Use this section if you want LanceDB memory in your own Hermes setup. If you plan to edit the plugin's source, jump to Installation: developers.

1. Install Hermes Agent

# macOS / Linux / WSL2
curl -fsSL https://raw.githubusercontent.com/NousResearch/hermes-agent/main/scripts/install.sh | bash

# Windows (PowerShell)
iex (irm https://raw.githubusercontent.com/NousResearch/hermes-agent/main/scripts/install.ps1)

The installer handles uv, Python 3.11, Node.js, ripgrep, ffmpeg, and (on Windows) MinGit. It clones Hermes into ~/.hermes/hermes-agent/ and symlinks the binary to ~/.local/bin/hermes. After it finishes:

hermes doctor --fix     # repairs symlinks, dirs, etc.
hermes setup            # interactive: .env, API key, model picker
hermes doctor           # final sanity check

Note

If you have AWS credentials in your shell environment, hermes doctor may log a Bedrock AccessDeniedException. This is Hermes's provider auto-detection and is ignorable if you're using OpenAI / Anthropic / OpenRouter.

2. Install the plugin

hermes plugins install lancedb/hermes-agent-memory

This shallow-clones https://github.com/lancedb/hermes-agent-memory.git into ~/.hermes/plugins/lancedb/ and renders after-install.md in a Rich panel telling you what's next. To pull updates later, re-run the same command.
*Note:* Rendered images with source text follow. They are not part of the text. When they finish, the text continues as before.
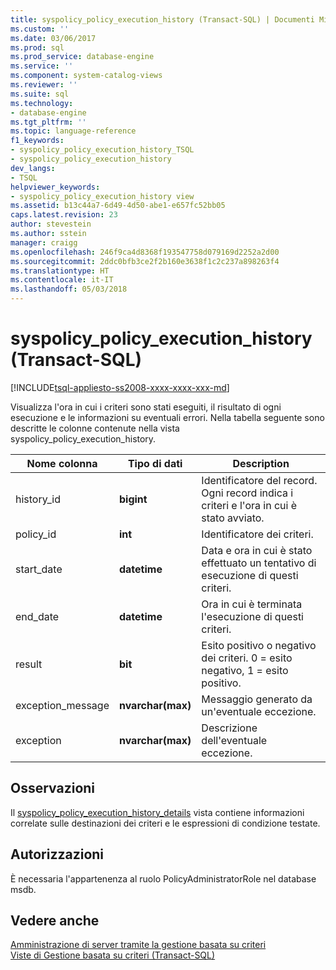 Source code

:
 ```yaml
---
title: syspolicy_policy_execution_history (Transact-SQL) | Documenti Microsoft
ms.custom: ''
ms.date: 03/06/2017
ms.prod: sql
ms.prod_service: database-engine
ms.service: ''
ms.component: system-catalog-views
ms.reviewer: ''
ms.suite: sql
ms.technology:
- database-engine
ms.tgt_pltfrm: ''
ms.topic: language-reference
f1_keywords:
- syspolicy_policy_execution_history_TSQL
- syspolicy_policy_execution_history
dev_langs:
- TSQL
helpviewer_keywords:
- syspolicy_policy_execution_history view
ms.assetid: b13c44a7-6d49-4d50-abe1-e657fc52bb05
caps.latest.revision: 23
author: stevestein
ms.author: sstein
manager: craigg
ms.openlocfilehash: 246f9ca4d8368f193547758d079169d2252a2d00
ms.sourcegitcommit: 2ddc0bfb3ce2f2b160e3638f1c2c237a898263f4
ms.translationtype: HT
ms.contentlocale: it-IT
ms.lasthandoff: 05/03/2018
---
```

# <a name="syspolicypolicyexecutionhistory-transact-sql"></a>syspolicy_policy_execution_history (Transact-SQL)
[!INCLUDE[tsql-appliesto-ss2008-xxxx-xxxx-xxx-md](../../includes/tsql-appliesto-ss2008-xxxx-xxxx-xxx-md.md)]

  Visualizza l'ora in cui i criteri sono stati eseguiti, il risultato di ogni esecuzione e le informazioni su eventuali errori. Nella tabella seguente sono descritte le colonne contenute nella vista syspolicy_policy_execution_history.  
  
|Nome colonna|Tipo di dati|Description|  
|-----------------|---------------|-----------------|  
|history_id|**bigint**|Identificatore del record. Ogni record indica i criteri e l'ora in cui è stato avviato.|  
|policy_id|**int**|Identificatore dei criteri.|  
|start_date|**datetime**|Data e ora in cui è stato effettuato un tentativo di esecuzione di questi criteri.|  
|end_date|**datetime**|Ora in cui è terminata l'esecuzione di questi criteri.|  
|result|**bit**|Esito positivo o negativo dei criteri. 0 = esito negativo, 1 = esito positivo.|  
|exception_message|**nvarchar(max)**|Messaggio generato da un'eventuale eccezione.|  
|exception|**nvarchar(max)**|Descrizione dell'eventuale eccezione.|  
  
## <a name="remarks"></a>Osservazioni  
 Il [syspolicy_policy_execution_history_details](../../relational-databases/system-catalog-views/syspolicy-policy-execution-history-details-transact-sql.md) vista contiene informazioni correlate sulle destinazioni dei criteri e le espressioni di condizione testate.  
  
## <a name="permissions"></a>Autorizzazioni  
 È necessaria l'appartenenza al ruolo PolicyAdministratorRole nel database msdb.  
  
## <a name="see-also"></a>Vedere anche  
 [Amministrazione di server tramite la gestione basata su criteri](../../relational-databases/policy-based-management/administer-servers-by-using-policy-based-management.md)   
 [Viste di Gestione basata su criteri &#40;Transact-SQL&#41;](../../relational-databases/system-catalog-views/policy-based-management-views-transact-sql.md)  
  
  
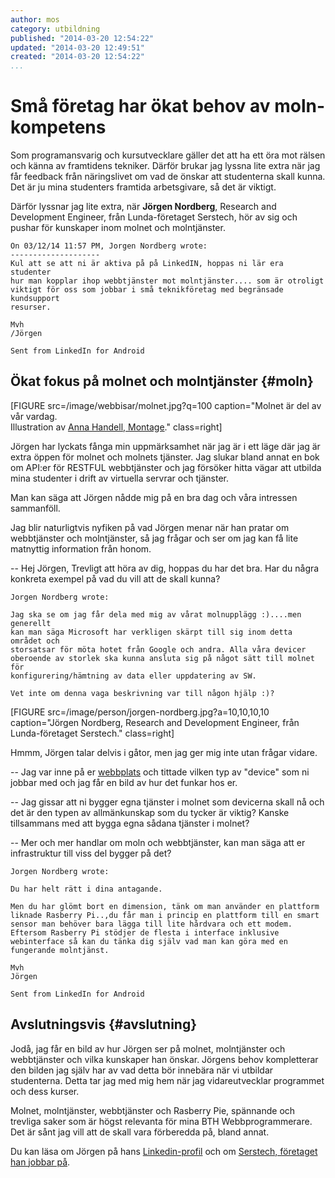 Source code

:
 ```yaml
---
author: mos
category: utbildning
published: "2014-03-20 12:54:22"
updated: "2014-03-20 12:49:51"
created: "2014-03-20 12:54:22"
...
```

Små företag har ökat behov av moln-kompetens
==================================

Som programansvarig och kursutvecklare gäller det att ha ett öra mot rälsen och känna av framtidens tekniker. Därför brukar jag lyssna lite extra när jag får feedback från näringslivet om vad de önskar att studenterna skall kunna. Det är ju mina studenters framtida arbetsgivare, så det är viktigt.

Därför lyssnar jag lite extra, när **Jörgen Nordberg**, Research and Development Engineer, från Lunda-företaget Serstech, hör av sig och pushar för kunskaper inom molnet och molntjänster.

<!--more-->

```text
On 03/12/14 11:57 PM, Jorgen Nordberg wrote:
--------------------
Kul att se att ni är aktiva på på LinkedIN, hoppas ni lär era studenter 
hur man kopplar ihop webbtjänster mot molntjänster.... som är otroligt 
viktigt för oss som jobbar i små teknikföretag med begränsade kundsupport 
resurser.

Mvh
/Jörgen 

Sent from LinkedIn for Android
```


Ökat fokus på molnet och molntjänster {#moln}
--------------------------------------------

[FIGURE src=/image/webbisar/molnet.jpg?q=100 caption="Molnet är del av vår vardag.<br>Illustration av [Anna Handell, Montage](http://montage.se)." class=right]

Jörgen har lyckats fånga min uppmärksamhet när jag är i ett läge där jag är extra öppen för molnet och molnets tjänster. Jag slukar bland annat en bok om API:er för RESTFUL webbtjänster och jag försöker hitta vägar att utbilda mina studenter i drift av virtuella servrar och tjänster.

Man kan säga att Jörgen nådde mig på en bra dag och våra intressen sammanföll.

Jag blir naturligtvis nyfiken på vad Jörgen menar när han pratar om webbtjänster och molntjänster, så jag frågar och ser om jag kan få lite matnyttig information från honom.

-- Hej Jörgen, Trevligt att höra av dig, hoppas du har det bra. Har du några konkreta exempel på vad du vill att de skall kunna? 

```text
Jorgen Nordberg wrote:

Jag ska se om jag får dela med mig av vårat molnupplägg :)....men generellt 
kan man säga Microsoft har verkligen skärpt till sig inom detta området och 
storsatsar för möta hotet från Google och andra. Alla våra devicer 
oberoende av storlek ska kunna ansluta sig på något sätt till molnet för 
konfigurering/hämtning av data eller uppdatering av SW.

Vet inte om denna vaga beskrivning var till någon hjälp :)?
```


[FIGURE src=/image/person/jorgen-nordberg.jpg?a=10,10,10,10 caption="Jörgen Nordberg, Research and Development Engineer, från Lunda-företaget Serstech." class=right]

Hmmm, Jörgen talar delvis i gåtor, men jag ger mig inte utan frågar vidare.

-- Jag var inne på er [webbplats](http://www.serstech.com/) och tittade vilken typ av "device" som ni jobbar med och jag får en bild av hur det funkar hos er.

-- Jag gissar att ni bygger egna tjänster i molnet som devicerna skall nå och det är den typen av allmänkunskap som du tycker är viktig? Kanske tillsammans med att bygga egna sådana tjänster i molnet?

-- Mer och mer handlar om moln och webbtjänster, kan man säga att er infrastruktur till viss del bygger på det?

```text
Jorgen Nordberg wrote:

Du har helt rätt i dina antagande.

Men du har glömt bort en dimension, tänk om man använder en plattform 
liknade Rasberry Pi..,du får man i princip en plattform till en smart 
sensor man behöver bara lägga till lite hårdvara och ett modem. 
Eftersom Rasberry Pi stödjer de flesta i interface inklusive 
webinterface så kan du tänka dig själv vad man kan göra med en 
fungerande molntjänst.

Mvh
Jörgen

Sent from LinkedIn for Android
```



Avslutningsvis {#avslutning}
--------------------------------------------

Jodå, jag får en bild av hur Jörgen ser på molnet, molntjänster och webbtjänster och vilka kunskaper han önskar. Jörgens behov kompletterar den bilden jag själv har av vad detta bör innebära när vi utbildar studenterna. Detta tar jag med mig hem när jag vidareutvecklar programmet och dess kurser. 

Molnet, molntjänster, webbtjänster och Rasberry Pie, spännande och trevliga saker som är högst relevanta för mina BTH Webbprogrammerare. Det är sånt jag vill att de skall vara förberedda på, bland annat.

Du kan läsa om Jörgen på hans [Linkedin-profil](http://www.linkedin.com/pub/jorgen-nordberg/2/517/b8a
) och om [Serstech, företaget han jobbar på](http://www.serstech.com/).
3. Install runtime dependencies into Hermes's venv

Hermes loads plugins inside its own Python interpreter. Install lancedb, openai, and pyyaml there — not into a separate venv.

# If Hermes is at a source checkout in /path/to/your/hermes-agent
uv pip install --python /path/to/your/hermes-agent/venv/bin/python3 lancedb openai pyyaml

# If you used the one-line installer
uv pip install --python ~/.hermes/hermes-agent/venv/bin/python3 lancedb openai pyyaml

This step is deliberately manual so the packages land in the same Python environment that Hermes uses to load memory plugins.

4. Activate the provider

hermes memory setup
# pick "lancedb"

This writes memory.provider: lancedb into ~/.hermes/config.yaml and writes the plugin defaults under plugins.lancedb. The default embedding model is OpenAI text-embedding-3-small; the plugin reads OPENAI_API_KEY from the process environment, repo .env, or ~/.hermes/.env.
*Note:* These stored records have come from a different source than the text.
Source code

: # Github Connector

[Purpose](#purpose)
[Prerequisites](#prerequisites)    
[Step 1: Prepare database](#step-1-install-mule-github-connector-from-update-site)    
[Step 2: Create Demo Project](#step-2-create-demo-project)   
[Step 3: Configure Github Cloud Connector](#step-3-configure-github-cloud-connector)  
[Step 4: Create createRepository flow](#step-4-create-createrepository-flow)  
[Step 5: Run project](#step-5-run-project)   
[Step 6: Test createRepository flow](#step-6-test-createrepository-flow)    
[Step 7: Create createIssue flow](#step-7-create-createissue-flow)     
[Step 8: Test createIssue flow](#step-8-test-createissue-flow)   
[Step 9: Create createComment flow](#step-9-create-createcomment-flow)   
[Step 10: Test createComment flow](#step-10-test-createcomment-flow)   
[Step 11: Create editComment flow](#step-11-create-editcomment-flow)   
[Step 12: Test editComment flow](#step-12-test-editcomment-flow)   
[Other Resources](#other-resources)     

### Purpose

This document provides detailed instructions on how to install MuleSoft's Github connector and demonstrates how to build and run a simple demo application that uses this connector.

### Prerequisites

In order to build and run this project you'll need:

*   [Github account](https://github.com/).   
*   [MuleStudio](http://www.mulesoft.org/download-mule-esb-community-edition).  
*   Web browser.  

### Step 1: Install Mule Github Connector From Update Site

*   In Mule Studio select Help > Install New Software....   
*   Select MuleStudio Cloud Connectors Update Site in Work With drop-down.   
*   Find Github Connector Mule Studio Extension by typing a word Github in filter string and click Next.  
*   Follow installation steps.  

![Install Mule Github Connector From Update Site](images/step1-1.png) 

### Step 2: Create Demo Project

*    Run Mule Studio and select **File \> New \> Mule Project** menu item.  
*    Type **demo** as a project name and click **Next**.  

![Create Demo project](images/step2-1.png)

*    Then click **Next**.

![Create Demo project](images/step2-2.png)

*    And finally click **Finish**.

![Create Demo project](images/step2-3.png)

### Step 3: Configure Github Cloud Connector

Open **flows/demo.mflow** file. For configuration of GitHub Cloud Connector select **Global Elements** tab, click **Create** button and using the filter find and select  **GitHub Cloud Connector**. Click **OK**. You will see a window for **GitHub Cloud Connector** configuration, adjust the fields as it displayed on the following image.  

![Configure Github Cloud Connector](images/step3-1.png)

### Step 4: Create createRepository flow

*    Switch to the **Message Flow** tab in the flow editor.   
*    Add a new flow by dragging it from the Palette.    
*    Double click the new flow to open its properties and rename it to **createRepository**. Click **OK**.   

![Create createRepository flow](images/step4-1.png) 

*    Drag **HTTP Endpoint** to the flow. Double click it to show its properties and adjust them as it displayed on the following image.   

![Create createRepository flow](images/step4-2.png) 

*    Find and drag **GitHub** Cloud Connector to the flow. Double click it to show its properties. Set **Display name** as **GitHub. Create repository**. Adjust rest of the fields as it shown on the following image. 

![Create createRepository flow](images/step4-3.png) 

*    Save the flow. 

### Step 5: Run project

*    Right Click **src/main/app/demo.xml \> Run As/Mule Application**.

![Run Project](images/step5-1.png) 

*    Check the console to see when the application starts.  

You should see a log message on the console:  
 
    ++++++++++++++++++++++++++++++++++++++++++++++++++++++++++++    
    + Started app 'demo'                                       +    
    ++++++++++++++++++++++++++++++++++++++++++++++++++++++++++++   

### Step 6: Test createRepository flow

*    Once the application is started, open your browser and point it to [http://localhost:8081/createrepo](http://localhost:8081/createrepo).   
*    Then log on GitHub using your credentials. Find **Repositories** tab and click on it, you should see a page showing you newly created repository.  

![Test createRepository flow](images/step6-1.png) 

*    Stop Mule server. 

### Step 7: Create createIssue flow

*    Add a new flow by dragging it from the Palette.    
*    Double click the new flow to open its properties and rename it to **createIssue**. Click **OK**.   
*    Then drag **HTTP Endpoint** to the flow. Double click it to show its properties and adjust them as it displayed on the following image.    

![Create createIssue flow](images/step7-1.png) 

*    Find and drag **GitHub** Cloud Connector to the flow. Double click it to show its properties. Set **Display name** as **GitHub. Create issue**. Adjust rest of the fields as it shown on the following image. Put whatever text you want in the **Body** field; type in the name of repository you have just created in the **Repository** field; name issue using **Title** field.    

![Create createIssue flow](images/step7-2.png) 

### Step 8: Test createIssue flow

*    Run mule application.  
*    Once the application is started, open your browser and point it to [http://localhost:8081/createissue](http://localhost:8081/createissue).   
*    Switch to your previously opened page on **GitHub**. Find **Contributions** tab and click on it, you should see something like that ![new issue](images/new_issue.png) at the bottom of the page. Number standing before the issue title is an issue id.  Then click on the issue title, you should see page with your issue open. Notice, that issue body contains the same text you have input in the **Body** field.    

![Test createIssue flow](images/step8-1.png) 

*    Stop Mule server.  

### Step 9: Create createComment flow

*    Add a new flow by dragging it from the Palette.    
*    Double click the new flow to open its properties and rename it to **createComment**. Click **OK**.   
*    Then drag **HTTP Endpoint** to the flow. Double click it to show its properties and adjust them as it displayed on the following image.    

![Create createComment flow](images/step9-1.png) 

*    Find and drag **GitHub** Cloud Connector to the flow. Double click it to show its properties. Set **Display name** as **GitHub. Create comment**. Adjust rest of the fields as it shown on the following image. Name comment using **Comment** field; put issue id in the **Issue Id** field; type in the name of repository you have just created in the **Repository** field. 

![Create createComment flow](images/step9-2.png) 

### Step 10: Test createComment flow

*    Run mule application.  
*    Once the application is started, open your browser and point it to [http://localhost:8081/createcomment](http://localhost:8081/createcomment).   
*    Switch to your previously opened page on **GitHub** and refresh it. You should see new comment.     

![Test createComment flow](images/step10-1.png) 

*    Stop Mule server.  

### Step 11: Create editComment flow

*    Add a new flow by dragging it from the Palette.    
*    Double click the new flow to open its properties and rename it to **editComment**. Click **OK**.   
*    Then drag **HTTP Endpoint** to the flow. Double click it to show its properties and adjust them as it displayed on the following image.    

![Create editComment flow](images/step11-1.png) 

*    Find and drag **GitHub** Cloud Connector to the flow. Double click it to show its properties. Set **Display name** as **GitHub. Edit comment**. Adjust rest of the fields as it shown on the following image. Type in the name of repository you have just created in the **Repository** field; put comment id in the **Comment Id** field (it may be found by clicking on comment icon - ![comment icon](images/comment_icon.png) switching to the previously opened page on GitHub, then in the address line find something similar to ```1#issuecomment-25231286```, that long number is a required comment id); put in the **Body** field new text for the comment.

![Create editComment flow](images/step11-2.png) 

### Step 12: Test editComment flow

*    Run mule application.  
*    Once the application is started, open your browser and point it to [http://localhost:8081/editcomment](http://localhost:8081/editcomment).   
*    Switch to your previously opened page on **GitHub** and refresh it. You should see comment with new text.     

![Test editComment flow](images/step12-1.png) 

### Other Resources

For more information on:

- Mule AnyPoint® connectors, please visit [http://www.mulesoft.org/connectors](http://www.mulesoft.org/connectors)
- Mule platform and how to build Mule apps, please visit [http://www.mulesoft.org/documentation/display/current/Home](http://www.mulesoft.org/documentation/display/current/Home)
# ✓ LanceDB memory configured (embedding dim: 1536)
#  Start a new session to activate.

5. Verify

hermes plugins list           # should list "lancedb"
hermes memory status
hermes chat -q "Hello"        # agent.log should contain `lancedb provider initialized`

Installation: developers

Use this section if you're working on the plugin's source.

1. Clone and create the dev venv

git clone https://github.com/lancedb/hermes-agent-memory /path/to/your/hermes-agent-memory
cd /path/to/your/hermes-agent-memory
uv sync --extra dev

pyproject.toml sets [tool.uv] package = falseuv sync only manages a venv for tests, lint, and ad-hoc imports. The plugin itself is loaded by Hermes from its directory, not pip-installed.

2. Symlink into Hermes's plugins directory

ln -sf /path/to/your/hermes-agent-memory ~/.hermes/plugins/lancedb

Edits to source files are picked up on the next Hermes session: no reinstall.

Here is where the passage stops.